The main purpose of our article was to highlight the clinical impact of sedation strategies on patient outcomes.1This specific case using isoflurane illustrates that volatile anesthetics may be a therapeutic option for deep sedation of intubated ICU patients. Although we grant that isoflurane is relatively unproven for this indication, we would tend not to agree with the assertion that “the use of benzodiazepines, narcotics and intravenous hypnotics, like propofol, for ICU sedation is well-established with an acceptable safety profile.” The cited and worrisome recent findings of neurodegenerative and apoptotic effects have been found to apply as well to barbiturates, ketamine, benzodiazepines, and propofol.2–4To our knowledge, only the α-2-agonists have not been found to cause these changes. Dr. Mychaskiw rightly wonders what significance these animal findings bear on clinical medicine, but at least in the pediatric setting Wilder et al. have revealed in a large cohort that relatively modest exposure to general anesthesia before the age of 4 yr was related to increased risk of learning disability later in life.5Unfortunately, at our current level of knowledge there is nothing to say that risk is lessened by using one class of drug over another or that inhaled anesthetics are more harmful than intravenous.

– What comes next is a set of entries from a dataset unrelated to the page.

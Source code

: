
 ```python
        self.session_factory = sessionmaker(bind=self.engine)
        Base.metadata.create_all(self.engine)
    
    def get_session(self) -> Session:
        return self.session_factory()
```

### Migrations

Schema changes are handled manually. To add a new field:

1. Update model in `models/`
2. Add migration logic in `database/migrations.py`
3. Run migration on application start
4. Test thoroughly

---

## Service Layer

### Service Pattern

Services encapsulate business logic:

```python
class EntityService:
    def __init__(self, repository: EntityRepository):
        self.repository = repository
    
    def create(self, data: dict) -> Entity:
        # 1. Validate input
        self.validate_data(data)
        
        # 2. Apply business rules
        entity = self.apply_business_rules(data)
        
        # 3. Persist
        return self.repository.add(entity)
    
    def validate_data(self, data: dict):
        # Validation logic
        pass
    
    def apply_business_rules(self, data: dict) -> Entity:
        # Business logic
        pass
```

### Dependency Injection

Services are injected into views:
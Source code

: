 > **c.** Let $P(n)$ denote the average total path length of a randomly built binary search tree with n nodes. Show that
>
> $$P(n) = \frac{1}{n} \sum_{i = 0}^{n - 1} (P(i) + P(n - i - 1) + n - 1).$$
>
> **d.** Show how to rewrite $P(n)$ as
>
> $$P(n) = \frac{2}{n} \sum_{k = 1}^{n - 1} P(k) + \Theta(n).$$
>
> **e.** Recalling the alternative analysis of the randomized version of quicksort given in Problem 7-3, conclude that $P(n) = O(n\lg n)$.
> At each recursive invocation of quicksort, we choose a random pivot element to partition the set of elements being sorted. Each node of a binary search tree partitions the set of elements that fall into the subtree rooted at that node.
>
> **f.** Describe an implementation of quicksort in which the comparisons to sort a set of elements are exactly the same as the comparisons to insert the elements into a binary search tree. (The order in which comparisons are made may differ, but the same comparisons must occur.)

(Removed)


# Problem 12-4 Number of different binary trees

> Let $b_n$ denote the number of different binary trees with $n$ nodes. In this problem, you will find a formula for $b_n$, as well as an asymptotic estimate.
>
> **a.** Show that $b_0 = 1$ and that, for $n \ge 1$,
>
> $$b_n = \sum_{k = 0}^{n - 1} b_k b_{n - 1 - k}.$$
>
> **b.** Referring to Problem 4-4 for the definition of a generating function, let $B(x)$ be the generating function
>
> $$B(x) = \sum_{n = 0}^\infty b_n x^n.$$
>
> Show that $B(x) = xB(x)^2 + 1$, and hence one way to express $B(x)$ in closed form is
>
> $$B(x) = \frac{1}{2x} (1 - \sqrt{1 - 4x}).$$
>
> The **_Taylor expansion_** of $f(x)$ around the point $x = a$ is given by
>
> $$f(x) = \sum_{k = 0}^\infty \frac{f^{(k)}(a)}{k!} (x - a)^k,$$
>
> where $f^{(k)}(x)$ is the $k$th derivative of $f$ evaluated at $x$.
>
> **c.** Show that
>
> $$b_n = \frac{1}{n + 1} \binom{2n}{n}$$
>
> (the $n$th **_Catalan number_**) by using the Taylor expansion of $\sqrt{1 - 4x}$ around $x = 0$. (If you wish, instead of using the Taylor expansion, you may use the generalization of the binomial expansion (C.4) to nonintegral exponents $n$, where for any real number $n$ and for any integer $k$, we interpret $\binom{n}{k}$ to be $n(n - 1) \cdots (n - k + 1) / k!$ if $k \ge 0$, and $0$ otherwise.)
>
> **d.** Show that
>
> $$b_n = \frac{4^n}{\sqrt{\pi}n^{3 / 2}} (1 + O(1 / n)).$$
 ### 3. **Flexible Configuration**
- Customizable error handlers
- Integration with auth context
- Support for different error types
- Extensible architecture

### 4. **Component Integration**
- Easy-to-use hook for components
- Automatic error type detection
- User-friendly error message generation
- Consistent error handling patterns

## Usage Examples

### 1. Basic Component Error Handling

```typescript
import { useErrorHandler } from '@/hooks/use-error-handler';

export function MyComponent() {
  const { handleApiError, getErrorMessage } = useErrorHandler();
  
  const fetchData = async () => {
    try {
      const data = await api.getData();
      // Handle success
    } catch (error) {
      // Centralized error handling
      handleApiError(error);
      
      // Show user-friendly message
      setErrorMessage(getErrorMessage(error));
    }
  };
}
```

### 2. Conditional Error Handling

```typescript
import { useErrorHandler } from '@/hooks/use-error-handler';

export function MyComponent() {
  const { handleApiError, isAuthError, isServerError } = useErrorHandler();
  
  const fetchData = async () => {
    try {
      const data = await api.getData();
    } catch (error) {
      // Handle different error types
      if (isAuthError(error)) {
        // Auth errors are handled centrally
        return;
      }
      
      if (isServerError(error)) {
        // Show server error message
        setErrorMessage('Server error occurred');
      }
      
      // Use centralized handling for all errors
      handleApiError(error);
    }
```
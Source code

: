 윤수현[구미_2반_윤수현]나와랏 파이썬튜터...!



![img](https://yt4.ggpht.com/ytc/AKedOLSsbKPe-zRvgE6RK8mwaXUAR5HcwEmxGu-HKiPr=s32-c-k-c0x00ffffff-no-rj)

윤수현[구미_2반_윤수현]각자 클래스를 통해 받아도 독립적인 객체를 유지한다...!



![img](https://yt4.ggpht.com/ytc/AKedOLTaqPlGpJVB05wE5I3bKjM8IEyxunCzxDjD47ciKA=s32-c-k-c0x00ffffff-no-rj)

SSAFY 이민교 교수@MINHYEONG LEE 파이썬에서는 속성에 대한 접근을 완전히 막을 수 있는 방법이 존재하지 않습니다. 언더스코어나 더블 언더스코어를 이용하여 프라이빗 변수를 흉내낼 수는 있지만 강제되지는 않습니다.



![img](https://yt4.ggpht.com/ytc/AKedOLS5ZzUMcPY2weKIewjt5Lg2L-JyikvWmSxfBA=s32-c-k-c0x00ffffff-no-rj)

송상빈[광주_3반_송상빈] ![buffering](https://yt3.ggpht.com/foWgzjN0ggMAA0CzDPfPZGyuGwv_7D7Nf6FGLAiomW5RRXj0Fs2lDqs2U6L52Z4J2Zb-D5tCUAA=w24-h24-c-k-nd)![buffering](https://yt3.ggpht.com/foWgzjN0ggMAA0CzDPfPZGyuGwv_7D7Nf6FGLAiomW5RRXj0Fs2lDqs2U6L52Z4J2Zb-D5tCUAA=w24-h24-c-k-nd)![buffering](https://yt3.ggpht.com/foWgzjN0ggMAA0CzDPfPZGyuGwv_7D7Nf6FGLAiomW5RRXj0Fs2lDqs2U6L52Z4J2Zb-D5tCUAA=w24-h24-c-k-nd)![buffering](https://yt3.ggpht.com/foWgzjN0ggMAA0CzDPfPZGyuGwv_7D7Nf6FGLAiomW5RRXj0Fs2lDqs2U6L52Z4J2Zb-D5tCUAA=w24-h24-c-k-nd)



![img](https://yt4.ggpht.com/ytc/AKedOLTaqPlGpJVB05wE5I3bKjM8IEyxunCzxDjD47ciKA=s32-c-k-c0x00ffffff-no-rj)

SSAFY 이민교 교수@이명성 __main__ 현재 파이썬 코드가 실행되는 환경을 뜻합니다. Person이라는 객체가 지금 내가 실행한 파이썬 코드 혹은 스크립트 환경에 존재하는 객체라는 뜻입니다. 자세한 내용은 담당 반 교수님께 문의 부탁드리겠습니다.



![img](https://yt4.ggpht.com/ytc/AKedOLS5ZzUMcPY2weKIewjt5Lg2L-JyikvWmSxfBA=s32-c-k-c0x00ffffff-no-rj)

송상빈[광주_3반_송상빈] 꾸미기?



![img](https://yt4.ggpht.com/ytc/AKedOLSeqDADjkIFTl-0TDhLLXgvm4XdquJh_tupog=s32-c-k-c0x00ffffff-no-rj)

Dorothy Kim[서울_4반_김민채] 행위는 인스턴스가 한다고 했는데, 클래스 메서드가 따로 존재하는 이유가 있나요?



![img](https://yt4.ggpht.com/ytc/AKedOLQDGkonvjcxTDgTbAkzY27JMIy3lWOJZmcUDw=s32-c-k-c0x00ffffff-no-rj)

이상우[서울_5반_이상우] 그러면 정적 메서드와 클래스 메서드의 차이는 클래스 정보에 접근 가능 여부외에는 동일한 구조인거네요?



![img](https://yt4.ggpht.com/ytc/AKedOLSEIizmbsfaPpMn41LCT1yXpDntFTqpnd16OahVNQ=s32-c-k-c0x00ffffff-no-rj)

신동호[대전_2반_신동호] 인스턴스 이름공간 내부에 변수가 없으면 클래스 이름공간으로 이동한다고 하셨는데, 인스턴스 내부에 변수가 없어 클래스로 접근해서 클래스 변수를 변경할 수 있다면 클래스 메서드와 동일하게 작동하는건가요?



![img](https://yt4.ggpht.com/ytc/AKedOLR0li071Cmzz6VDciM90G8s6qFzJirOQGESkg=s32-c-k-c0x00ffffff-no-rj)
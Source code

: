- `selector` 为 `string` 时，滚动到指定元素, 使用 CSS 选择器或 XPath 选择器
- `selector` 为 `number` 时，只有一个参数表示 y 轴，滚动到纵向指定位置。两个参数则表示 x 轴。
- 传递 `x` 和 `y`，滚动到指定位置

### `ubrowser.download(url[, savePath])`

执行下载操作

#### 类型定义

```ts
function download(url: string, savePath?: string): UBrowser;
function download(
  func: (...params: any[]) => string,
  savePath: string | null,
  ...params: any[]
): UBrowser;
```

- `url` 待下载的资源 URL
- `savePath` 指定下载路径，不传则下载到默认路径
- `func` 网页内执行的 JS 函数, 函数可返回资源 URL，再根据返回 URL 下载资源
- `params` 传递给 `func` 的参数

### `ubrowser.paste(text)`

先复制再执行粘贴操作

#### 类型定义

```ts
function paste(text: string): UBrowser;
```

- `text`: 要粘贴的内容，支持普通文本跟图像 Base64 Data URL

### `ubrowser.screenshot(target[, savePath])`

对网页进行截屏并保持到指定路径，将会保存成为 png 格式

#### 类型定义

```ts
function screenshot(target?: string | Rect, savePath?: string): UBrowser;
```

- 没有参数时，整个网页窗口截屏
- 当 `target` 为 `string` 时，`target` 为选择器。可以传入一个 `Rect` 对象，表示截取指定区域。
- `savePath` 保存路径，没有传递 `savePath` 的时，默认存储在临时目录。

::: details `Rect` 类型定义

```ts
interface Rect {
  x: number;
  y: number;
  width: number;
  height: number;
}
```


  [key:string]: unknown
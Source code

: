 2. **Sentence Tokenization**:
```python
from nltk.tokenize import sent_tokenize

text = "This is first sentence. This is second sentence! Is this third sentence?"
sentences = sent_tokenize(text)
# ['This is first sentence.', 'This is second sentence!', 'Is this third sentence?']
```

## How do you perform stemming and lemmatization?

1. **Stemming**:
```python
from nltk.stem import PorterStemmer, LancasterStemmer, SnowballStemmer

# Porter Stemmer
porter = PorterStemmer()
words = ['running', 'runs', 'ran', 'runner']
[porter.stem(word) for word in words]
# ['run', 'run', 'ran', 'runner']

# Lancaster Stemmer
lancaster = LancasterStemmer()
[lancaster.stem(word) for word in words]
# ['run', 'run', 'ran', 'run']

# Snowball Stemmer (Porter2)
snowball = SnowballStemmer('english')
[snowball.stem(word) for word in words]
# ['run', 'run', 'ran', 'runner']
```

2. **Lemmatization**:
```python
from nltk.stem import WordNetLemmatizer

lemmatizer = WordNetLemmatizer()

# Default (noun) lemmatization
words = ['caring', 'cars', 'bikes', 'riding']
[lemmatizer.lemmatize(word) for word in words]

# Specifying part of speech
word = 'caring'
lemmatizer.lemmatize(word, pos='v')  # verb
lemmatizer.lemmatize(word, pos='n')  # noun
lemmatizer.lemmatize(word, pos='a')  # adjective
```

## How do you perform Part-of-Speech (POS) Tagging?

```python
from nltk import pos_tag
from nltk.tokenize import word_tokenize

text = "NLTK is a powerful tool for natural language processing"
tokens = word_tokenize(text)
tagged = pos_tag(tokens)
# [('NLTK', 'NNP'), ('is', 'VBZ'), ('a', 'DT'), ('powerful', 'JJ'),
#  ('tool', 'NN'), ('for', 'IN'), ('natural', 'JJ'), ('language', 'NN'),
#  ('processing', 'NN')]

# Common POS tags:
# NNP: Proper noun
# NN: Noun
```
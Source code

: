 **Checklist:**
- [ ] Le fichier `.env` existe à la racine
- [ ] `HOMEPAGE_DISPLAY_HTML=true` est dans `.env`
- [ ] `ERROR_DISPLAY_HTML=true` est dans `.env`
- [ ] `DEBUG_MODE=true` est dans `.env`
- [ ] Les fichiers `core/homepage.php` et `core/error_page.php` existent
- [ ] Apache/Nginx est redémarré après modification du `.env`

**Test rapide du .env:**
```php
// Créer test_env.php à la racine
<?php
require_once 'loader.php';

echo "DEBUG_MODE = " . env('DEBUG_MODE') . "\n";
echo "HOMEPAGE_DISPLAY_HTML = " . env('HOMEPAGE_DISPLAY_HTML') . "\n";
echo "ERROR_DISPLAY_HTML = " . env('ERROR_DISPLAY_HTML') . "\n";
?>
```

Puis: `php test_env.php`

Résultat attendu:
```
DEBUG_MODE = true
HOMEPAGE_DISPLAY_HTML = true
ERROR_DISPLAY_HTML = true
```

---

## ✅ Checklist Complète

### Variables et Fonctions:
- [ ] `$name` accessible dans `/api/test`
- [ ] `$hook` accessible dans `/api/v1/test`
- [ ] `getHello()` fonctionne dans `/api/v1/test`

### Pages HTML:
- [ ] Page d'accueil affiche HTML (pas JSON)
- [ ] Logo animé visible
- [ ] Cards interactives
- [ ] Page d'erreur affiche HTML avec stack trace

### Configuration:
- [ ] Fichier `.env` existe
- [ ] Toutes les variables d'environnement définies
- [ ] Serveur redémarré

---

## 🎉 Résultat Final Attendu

In fact, increasing evidence points toward additional clinically relevant problems with commonly used sedative drugs. Benzodiazepines, among the most common drugs in our arsenal, contribute to the development of delirium after ICU sedation.6Delirium is associated with increased hospital length of stay and with increased mortality.7Propofol, common in adult ICUs despite the above mentioned concerns, is not recommended for long-term sedation in children or in higher infusion rates for adults because of the risk of propofol infusion syndrome.8Moreover, long-term use of propofol may contribute to withdrawal.9
Several studies of volatile anesthetics for sedation purposes in humans—with clinically relevant endpoints—have shown promising results. Rapid pulmonary excretion and limited metabolism of all the modern agents are intrinsically attractive characteristics. Wake-up times are shorter and more predictable than with intravenous sedatives, as is time to cooperation.10,11There may be beneficial cardiac effects of volatile anesthetic sedation.12The memory panorama from the ICU stay, an important patient-related outcome,13also appears to be favorable compared with that of midazolam.14
Simply put, we need more evidence and knowledge about the advantages and risks of the sedative drugs that we use, be they benzodiazepines and propofol or volatile anesthetics. We advocate for additional evaluation of volatile anesthetics as a promising option for long-term sedation in ventilator-dependent ICU patients. In any case, we can not afford to idly administer routine cocktails of sedatives unaware of the risks we may be taking. Every patient deserves a carefully considered sedation strategy.